Le aziende manifatturiere italiane si concentrano, com’è noto, nel Centronord. Sotto la tabella con le prime 10 province per numero di imprese attive in questo macro-settore: si tratta soprattutto di territori del Nordovest e del Nordest, ma figurano pure le province di Roma, Napoli e Firenze.

Provincia italianaNumero aziende manifatturiere
Milano36.692
Roma25.292
Napoli23.461
Torino18.832
Firenze14.636
Brescia14.627
Vicenza12.867
Bergamo11.550
Padova10.844
Treviso10.764

Qual è la semantica di queste imprese? Quali sono le parole-chiave che più le caratterizzano? Grazie ad Atoka, motore di ricerca su 6 milioni di aziende italiane, è possibile conoscere il lessico delle aziende manifatturiere del paese, attraverso l’analisi semantica di una grande quantità di sorgenti-dati associate a loro, ad es. social media, siti internet e così via, sulla base di alcuni parametri di occorrenza predeterminati. Uno strumento molto utile per conoscere meglio un macro-settore produttivo vastissimo, cruciale per l’economia italiana, ma anche estremamente variegato e strutturato, che si articola in ben 23 settori Ateco (dall’Ateco 10 Industrie alimentari all’Ateco 33 Riparazione, manutenzione e installazione di macchine e apparecchiature).

Le parole-chiave includono termini generici del mondo della metallurgia e della fabbricazione di prodotti in metallo come “alluminio”, “ferro”, “acciaio”, “acciaio inossidabile”, “industria pesante”, “lavorazione dei metalli”, nonché “saldatura”, “tornitura” e “fresatura”; riferimenti al mondo della fabbricazione di macchinari, come appunto “macchina”; ci si imbatte in termini propri dell’industria agroalimentare, quali “pane”, “pasta”, “forno”, e dell’industria del mobile (ad alta intensità di creatività intellettuale e manuale) come “arredamento”, “falegname”, “design”; infine, non mancano i riferimenti al mondo della moda e del tessile (“abbigliamento”).

In altre parole, la semantica individuata da Atoka sembra rispecchiare perfettamente i cavalli di battaglia dell’export italiano (sintetizzabile, con una battuta, nelle quattro M di macchine, moda, mobili e mangiare). Basti pensare, del resto, che le sole esportazioni di macchinari e mezzi di trasporto superano i 100 miliardi di euro, e quelle alimentari i 40 miliardi.
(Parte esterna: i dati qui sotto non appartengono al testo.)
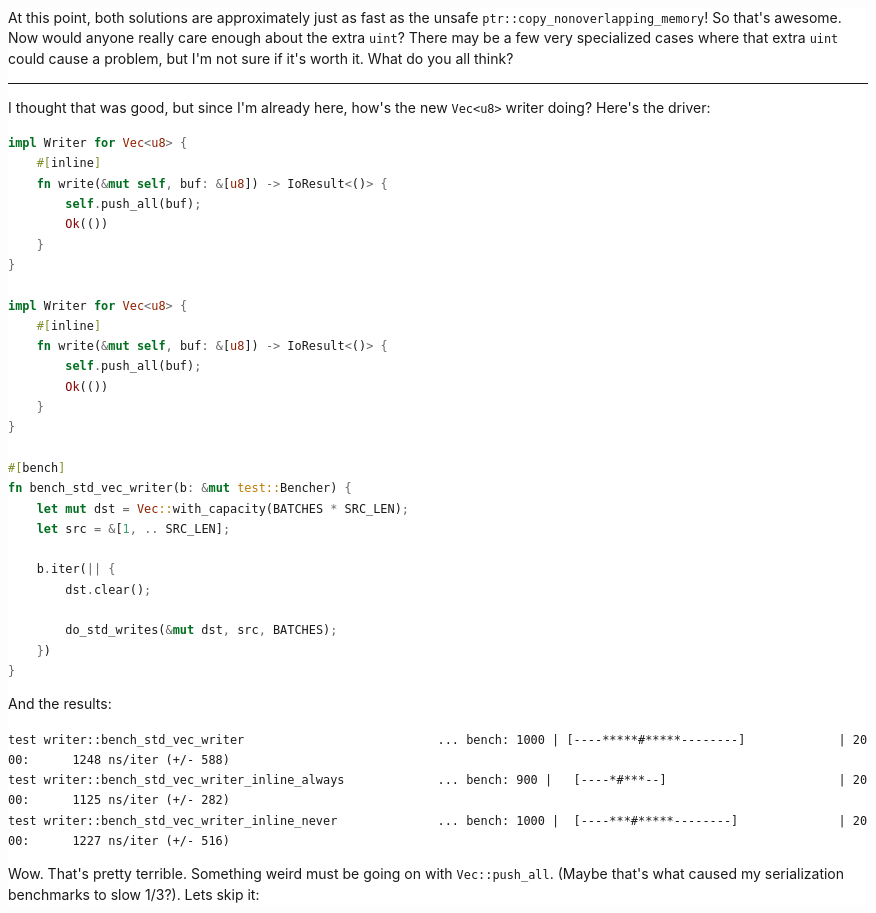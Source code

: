 At this point, both solutions are approximately just as fast as the unsafe
`ptr::copy_nonoverlapping_memory`! So that's awesome. Now would anyone really
care enough about the extra `uint`?  There may be a few very specialized cases
where that extra `uint` could cause a problem, but I'm not sure if it's worth
it. What do you all think?

---

I thought that was good, but since I'm already here, how's the new `Vec<u8>`
writer doing? Here's the driver:

```rust
impl Writer for Vec<u8> {
    #[inline]
    fn write(&mut self, buf: &[u8]) -> IoResult<()> {
        self.push_all(buf);
        Ok(())
    }
}

impl Writer for Vec<u8> {
    #[inline]
    fn write(&mut self, buf: &[u8]) -> IoResult<()> {
        self.push_all(buf);
        Ok(())
    }
}

#[bench]
fn bench_std_vec_writer(b: &mut test::Bencher) {
    let mut dst = Vec::with_capacity(BATCHES * SRC_LEN);
    let src = &[1, .. SRC_LEN];

    b.iter(|| {
        dst.clear();

        do_std_writes(&mut dst, src, BATCHES);
    })
}
```

And the results:

```
test writer::bench_std_vec_writer                           ... bench: 1000 | [----*****#*****--------]             | 2000:      1248 ns/iter (+/- 588)
test writer::bench_std_vec_writer_inline_always             ... bench: 900 |   [----*#***--]                        | 2000:      1125 ns/iter (+/- 282)
test writer::bench_std_vec_writer_inline_never              ... bench: 1000 |  [----***#*****--------]              | 2000:      1227 ns/iter (+/- 516)
```

Wow. That's pretty terrible. Something weird must be going on with
`Vec::push_all`. (Maybe that's what caused my serialization benchmarks to slow
1/3?). Lets skip it:

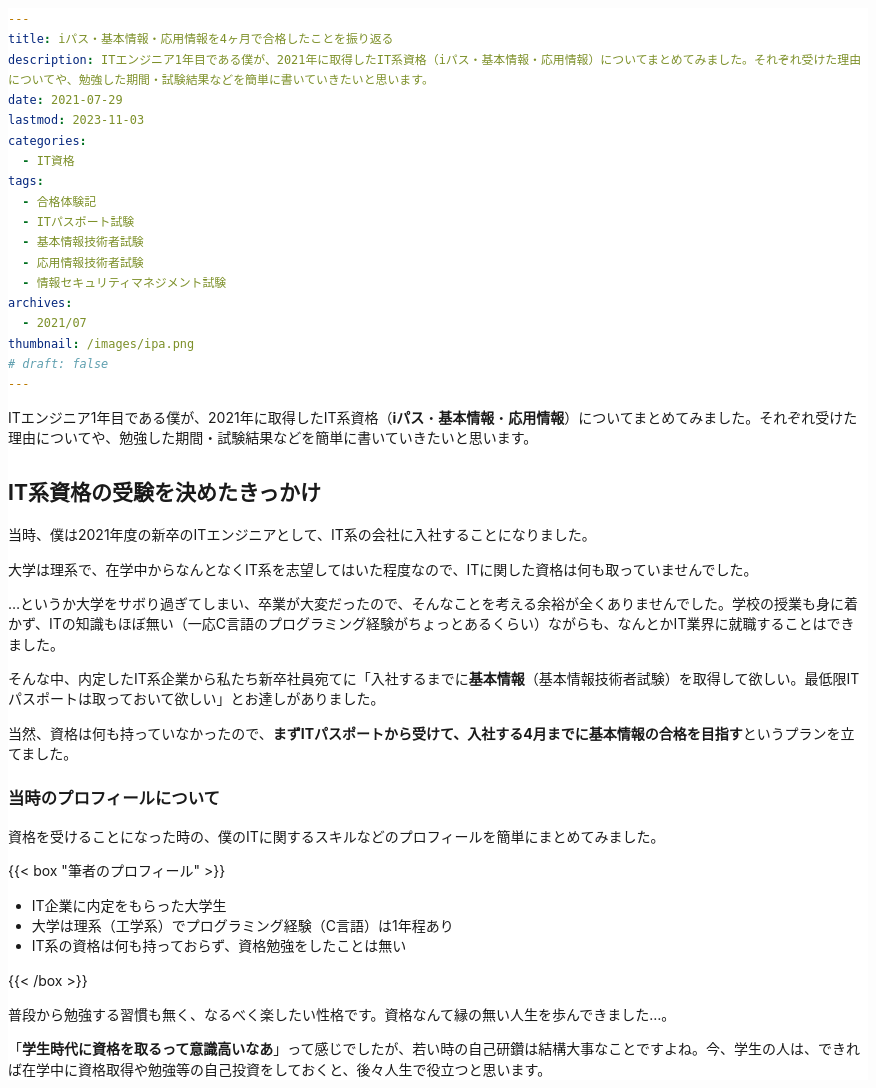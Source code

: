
 ```yaml
---
title: iパス・基本情報・応用情報を4ヶ月で合格したことを振り返る
description: ITエンジニア1年目である僕が、2021年に取得したIT系資格（iパス・基本情報・応用情報）についてまとめてみました。それぞれ受けた理由についてや、勉強した期間・試験結果などを簡単に書いていきたいと思います。
date: 2021-07-29
lastmod: 2023-11-03
categories: 
  - IT資格
tags: 
  - 合格体験記
  - ITパスポート試験
  - 基本情報技術者試験
  - 応用情報技術者試験
  - 情報セキュリティマネジメント試験
archives: 
  - 2021/07
thumbnail: /images/ipa.png
# draft: false
---
```


ITエンジニア1年目である僕が、2021年に取得したIT系資格（**iパス**・**基本情報**・**応用情報**）についてまとめてみました。それぞれ受けた理由についてや、勉強した期間・試験結果などを簡単に書いていきたいと思います。

## IT系資格の受験を決めたきっかけ 

当時、僕は2021年度の新卒のITエンジニアとして、IT系の会社に入社することになりました。

大学は理系で、在学中からなんとなくIT系を志望してはいた程度なので、ITに関した資格は何も取っていませんでした。

…というか大学をサボり過ぎてしまい、卒業が大変だったので、そんなことを考える余裕が全くありませんでした。学校の授業も身に着かず、ITの知識もほぼ無い（一応C言語のプログラミング経験がちょっとあるくらい）ながらも、なんとかIT業界に就職することはできました。

そんな中、内定したIT系企業から私たち新卒社員宛てに「入社するまでに**基本情報**（基本情報技術者試験）を取得して欲しい。最低限ITパスポートは取っておいて欲しい」とお達しがありました。

当然、資格は何も持っていなかったので、**まずITパスポートから受けて、入社する4月までに基本情報の合格を目指す**というプランを立てました。

### 当時のプロフィールについて

資格を受けることになった時の、僕のITに関するスキルなどのプロフィールを簡単にまとめてみました。

{{< box "筆者のプロフィール" >}}
<ul>
<li>IT企業に内定をもらった大学生</li>
<li>大学は理系（工学系）でプログラミング経験（C言語）は1年程あり</li>
<li>IT系の資格は何も持っておらず、資格勉強をしたことは無い</li>
</ul>
{{< /box >}}

普段から勉強する習慣も無く、なるべく楽したい性格です。資格なんて縁の無い人生を歩んできました…。

「**学生時代に資格を取るって意識高いなあ**」って感じでしたが、若い時の自己研鑽は結構大事なことですよね。今、学生の人は、できれば在学中に資格取得や勉強等の自己投資をしておくと、後々人生で役立つと思います。
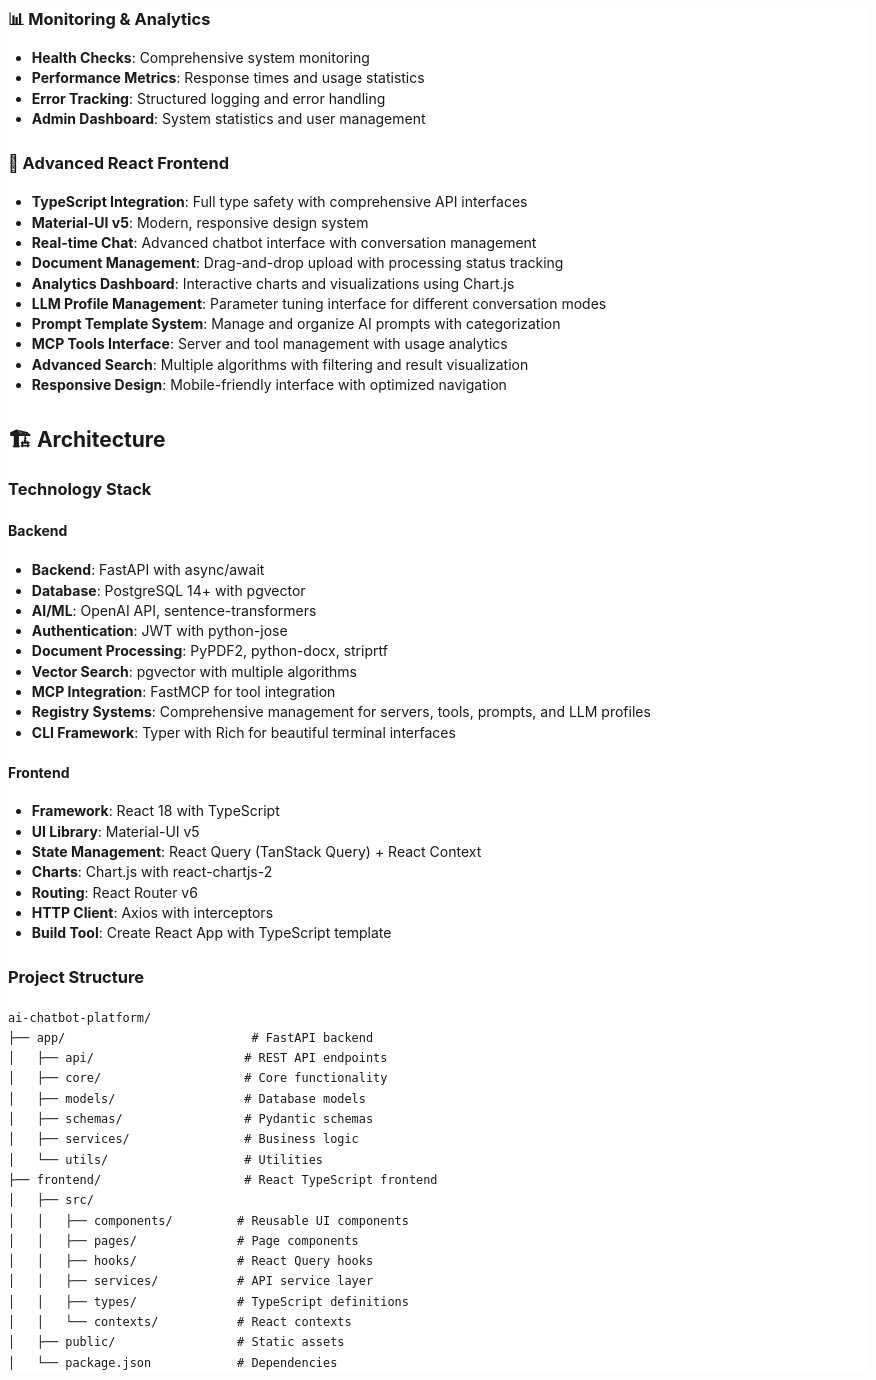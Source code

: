 ### 📊 Monitoring & Analytics
- **Health Checks**: Comprehensive system monitoring
- **Performance Metrics**: Response times and usage statistics
- **Error Tracking**: Structured logging and error handling
- **Admin Dashboard**: System statistics and user management

### 🎨 Advanced React Frontend
- **TypeScript Integration**: Full type safety with comprehensive API interfaces
- **Material-UI v5**: Modern, responsive design system
- **Real-time Chat**: Advanced chatbot interface with conversation management
- **Document Management**: Drag-and-drop upload with processing status tracking
- **Analytics Dashboard**: Interactive charts and visualizations using Chart.js
- **LLM Profile Management**: Parameter tuning interface for different conversation modes
- **Prompt Template System**: Manage and organize AI prompts with categorization
- **MCP Tools Interface**: Server and tool management with usage analytics
- **Advanced Search**: Multiple algorithms with filtering and result visualization
- **Responsive Design**: Mobile-friendly interface with optimized navigation

## 🏗️ Architecture

### Technology Stack

#### Backend
- **Backend**: FastAPI with async/await
- **Database**: PostgreSQL 14+ with pgvector
- **AI/ML**: OpenAI API, sentence-transformers
- **Authentication**: JWT with python-jose
- **Document Processing**: PyPDF2, python-docx, striprtf
- **Vector Search**: pgvector with multiple algorithms
- **MCP Integration**: FastMCP for tool integration
- **Registry Systems**: Comprehensive management for servers, tools, prompts, and LLM profiles
- **CLI Framework**: Typer with Rich for beautiful terminal interfaces

#### Frontend
- **Framework**: React 18 with TypeScript
- **UI Library**: Material-UI v5
- **State Management**: React Query (TanStack Query) + React Context
- **Charts**: Chart.js with react-chartjs-2
- **Routing**: React Router v6
- **HTTP Client**: Axios with interceptors
- **Build Tool**: Create React App with TypeScript template

### Project Structure
```
ai-chatbot-platform/
├── app/                          # FastAPI backend
│   ├── api/                     # REST API endpoints
│   ├── core/                    # Core functionality
│   ├── models/                  # Database models
│   ├── schemas/                 # Pydantic schemas
│   ├── services/                # Business logic
│   └── utils/                   # Utilities
├── frontend/                    # React TypeScript frontend
│   ├── src/
│   │   ├── components/         # Reusable UI components
│   │   ├── pages/              # Page components
│   │   ├── hooks/              # React Query hooks
│   │   ├── services/           # API service layer
│   │   ├── types/              # TypeScript definitions
│   │   └── contexts/           # React contexts
│   ├── public/                 # Static assets
│   └── package.json            # Dependencies
```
Le aziende attive nella fabbricazione di prodotti in metallo (esclusi macchinari e attrezzature) sono comprese nel settore Ateco 25. Che in effetti fa la parte del leone nell’ambito del manifatturiero: sono oltre 100mila le aziende appartenenti all’Ateco 25 (un quarto delle quali concentrato nella sola Lombardia). La semantica, qui, è eloquente: è un lessico che unisce, ai concetti più generici del settore già riportati sopra, ulteriori termini della tecnica e dell’ingegneria (“tranciatura”, “alesatura”, “sabbiatura”, “punzonatura”, “zincatura”, “trattamento termico”), e rimandi ai prodotti finali (“lamiera”, “serrande”, “balaustra”, “cancello”).

Piuttosto affollato è l’Ateco 10, Industrie alimentari. Qui le aziende in questione sono quasi 68mila, e si concentrano soprattutto nel Centrosud, a partire dalla Sicilia (quasi 9mila) e dalla Campania (oltre 8mila). La semantica è fatta di parole-chiave che hanno reso grande lo stile alimentare italiano all’estero: ecco dunque “pasta”, “biscotti”, “pasticceria”, “salumi”, “olio d’oliva”, “formaggio”, “gelato”; i riferimenti a specialità come la “focaccia”, i “taralli”, la “pizza”, la “mozzarella”; i rinvii a processi come “molitura” e “torrefazione”. Si percepisce l’importanza del saper fare italiano, e del nostro patrimonio gastronomico, specie quello delle regioni del Mezzogiorno.

Un altro Ateco interessante è il 31 (fabbricazione di mobili), dove lavorano più di 24mila aziende (e qui, ovviamente, Lombardia e Veneto spiccano su ogni altra regione, e la provincia di Monza-Brianza brilla su tutte, seguita dalla provincia di Treviso e da quella di Milano). La semantica comprende la nomenclatura dei prodotti (da “divano” a “sedia”, da “poltrona” ad “armadio”), i nomi dei materiali, spesso pregiati (come “massello” o “noce”), i rinvii alle tecniche (“boiserie”, “ebanisteria”).